Wales international rugby union footballer

William Roberts (20 February 1909 – 7 December 1969) was a Welsh international forward who played club rugby for Oxford University, London Welsh RFC and Cardiff RFC. He won a single cap for Wales in the 1929 Five Nations Championship.

==Personal history==
Roberts was born in Toxteth, Liverpool in 1909. He was educated at Cardiff High School for Boys before matriculating to Oxford University. In 1934 he married Betty Elliot, daughter of former Wales international Jack Elliot.

He served his country in the Second World War, joining the Welsh Guard as an acting captain. Roberts was a freelance journalist and a breeder of prize Welsh pigs. He died in Bodfari in 1969.

==Rugby career==
Roberts first came to note as a rugby player while a student representing Cardiff High School. He played for Cardiff RFC while still a teenager, making his first appearance for the club in the 1926–27 season. On entering Oxford he was selected for the Oxford University student team and won four sporting Blues, playing in the Varsity matches of 1928 through to 1931. In the 1929 match he faced his older brother John Roberts, who was playing for Cambridge. In 1931 Roberts was made the secretary of Oxford University RUFC, and for that year's Varsity game he was made captain of the team. Under his captaincy, Oxford won a 'splendid game'. Writing in 1951 Marshall opined that Roberts 'did more than anyone to win the match for Oxford; Roberts weaving and swaying his way in short, powerful strides'.
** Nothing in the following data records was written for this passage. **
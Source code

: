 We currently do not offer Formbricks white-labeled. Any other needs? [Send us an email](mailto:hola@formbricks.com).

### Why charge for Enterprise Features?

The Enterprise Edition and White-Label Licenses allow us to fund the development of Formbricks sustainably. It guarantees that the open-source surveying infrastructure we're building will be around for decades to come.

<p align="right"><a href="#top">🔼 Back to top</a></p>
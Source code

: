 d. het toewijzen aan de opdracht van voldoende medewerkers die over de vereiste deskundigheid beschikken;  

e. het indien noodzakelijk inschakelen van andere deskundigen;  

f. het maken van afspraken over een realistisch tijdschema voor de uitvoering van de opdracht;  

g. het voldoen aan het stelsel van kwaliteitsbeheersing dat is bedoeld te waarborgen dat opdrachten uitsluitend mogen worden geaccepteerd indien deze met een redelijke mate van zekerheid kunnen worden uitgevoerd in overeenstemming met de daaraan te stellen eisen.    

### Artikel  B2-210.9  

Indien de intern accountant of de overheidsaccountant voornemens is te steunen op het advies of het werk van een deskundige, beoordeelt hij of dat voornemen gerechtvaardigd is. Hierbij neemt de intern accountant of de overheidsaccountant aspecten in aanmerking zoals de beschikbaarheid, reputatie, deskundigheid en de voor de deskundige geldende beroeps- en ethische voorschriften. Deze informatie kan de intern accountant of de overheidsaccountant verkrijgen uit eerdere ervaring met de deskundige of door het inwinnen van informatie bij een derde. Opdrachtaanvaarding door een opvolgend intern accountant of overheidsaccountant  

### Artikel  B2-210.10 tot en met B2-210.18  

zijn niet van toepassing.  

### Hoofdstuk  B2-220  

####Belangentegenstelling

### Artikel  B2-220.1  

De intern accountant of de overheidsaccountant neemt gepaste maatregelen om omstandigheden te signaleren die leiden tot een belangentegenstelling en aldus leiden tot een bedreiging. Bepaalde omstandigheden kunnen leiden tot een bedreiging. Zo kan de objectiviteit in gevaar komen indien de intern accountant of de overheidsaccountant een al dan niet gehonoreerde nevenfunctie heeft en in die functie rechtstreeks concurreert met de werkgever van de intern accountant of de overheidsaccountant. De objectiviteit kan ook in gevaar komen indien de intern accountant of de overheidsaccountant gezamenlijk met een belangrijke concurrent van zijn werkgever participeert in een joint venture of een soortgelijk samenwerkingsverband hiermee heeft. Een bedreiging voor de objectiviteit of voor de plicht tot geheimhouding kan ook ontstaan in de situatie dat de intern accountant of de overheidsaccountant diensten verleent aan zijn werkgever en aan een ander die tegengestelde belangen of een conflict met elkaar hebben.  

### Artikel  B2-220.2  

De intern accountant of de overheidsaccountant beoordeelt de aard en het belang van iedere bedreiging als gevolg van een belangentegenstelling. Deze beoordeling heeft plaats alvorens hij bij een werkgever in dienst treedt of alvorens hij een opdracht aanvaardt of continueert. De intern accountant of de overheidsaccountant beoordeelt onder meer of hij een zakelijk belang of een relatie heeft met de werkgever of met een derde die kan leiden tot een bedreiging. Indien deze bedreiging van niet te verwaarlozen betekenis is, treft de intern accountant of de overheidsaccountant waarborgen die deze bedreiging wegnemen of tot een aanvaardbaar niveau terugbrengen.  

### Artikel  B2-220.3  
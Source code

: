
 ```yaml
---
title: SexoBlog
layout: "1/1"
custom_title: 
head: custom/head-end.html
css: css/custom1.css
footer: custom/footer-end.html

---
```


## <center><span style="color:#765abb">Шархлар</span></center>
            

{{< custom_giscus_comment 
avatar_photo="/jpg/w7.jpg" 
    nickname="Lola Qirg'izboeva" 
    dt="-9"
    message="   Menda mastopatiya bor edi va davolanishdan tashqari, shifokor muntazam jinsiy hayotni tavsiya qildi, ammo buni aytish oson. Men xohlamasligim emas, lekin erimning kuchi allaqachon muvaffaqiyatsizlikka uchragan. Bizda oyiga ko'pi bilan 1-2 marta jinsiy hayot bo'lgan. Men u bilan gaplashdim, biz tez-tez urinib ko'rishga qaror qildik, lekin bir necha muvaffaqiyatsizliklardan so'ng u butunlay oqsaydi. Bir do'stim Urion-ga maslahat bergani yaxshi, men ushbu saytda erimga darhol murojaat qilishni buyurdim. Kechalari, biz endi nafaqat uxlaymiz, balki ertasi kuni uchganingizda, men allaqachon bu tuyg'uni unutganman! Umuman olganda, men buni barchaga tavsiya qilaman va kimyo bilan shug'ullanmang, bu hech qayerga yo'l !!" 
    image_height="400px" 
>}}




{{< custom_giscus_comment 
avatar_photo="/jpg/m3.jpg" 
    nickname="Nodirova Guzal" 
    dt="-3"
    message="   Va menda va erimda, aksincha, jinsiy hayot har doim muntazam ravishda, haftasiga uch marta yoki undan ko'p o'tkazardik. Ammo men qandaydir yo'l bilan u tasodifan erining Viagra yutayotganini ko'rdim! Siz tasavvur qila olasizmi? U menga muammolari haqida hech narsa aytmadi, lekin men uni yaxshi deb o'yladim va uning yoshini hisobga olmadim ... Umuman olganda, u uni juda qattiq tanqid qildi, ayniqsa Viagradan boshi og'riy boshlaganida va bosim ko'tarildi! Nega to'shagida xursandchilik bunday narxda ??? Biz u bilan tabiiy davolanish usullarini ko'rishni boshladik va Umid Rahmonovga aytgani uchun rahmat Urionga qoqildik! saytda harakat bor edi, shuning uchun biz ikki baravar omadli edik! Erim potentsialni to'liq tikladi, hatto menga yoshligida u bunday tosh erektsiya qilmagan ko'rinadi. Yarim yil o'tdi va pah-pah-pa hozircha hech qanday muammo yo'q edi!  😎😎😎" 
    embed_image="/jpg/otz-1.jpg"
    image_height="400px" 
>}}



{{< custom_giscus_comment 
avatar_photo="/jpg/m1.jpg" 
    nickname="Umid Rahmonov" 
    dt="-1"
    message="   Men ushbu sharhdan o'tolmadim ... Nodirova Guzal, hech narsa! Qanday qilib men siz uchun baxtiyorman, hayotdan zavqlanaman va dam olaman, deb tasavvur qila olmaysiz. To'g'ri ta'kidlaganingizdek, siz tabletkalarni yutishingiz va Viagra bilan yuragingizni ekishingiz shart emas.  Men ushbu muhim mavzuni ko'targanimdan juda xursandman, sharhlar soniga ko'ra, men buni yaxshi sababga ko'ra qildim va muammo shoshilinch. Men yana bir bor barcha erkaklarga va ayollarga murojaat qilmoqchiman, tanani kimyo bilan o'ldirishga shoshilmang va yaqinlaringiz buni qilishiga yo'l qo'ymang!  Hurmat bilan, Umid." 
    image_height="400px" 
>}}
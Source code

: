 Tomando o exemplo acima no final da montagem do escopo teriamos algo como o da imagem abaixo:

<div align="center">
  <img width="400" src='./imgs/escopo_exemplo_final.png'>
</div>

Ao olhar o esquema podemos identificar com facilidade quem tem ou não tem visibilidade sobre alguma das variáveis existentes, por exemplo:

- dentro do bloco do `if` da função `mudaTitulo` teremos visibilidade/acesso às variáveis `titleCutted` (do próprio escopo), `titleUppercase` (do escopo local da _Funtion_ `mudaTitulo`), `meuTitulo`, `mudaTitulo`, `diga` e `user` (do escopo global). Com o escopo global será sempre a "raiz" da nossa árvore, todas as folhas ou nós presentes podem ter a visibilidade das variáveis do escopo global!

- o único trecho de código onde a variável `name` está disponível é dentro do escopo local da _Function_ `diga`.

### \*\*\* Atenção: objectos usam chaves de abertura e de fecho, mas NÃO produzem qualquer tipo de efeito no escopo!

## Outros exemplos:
In 1929 Roberts was selected to play for Wales. This time he was on the same side as his brother, as they faced England in the opening match of the 1929 Five Nations Championship. Roberts played in his preferred fly-half position outside the more experienced Wick Powell. The game ended in an England victory and Roberts was dropped for the next match and didn't represent Wales again.

Despite a long association with Cardiff RFC, Roberts only played 31 matches for the club. He also played for London Welsh RFC.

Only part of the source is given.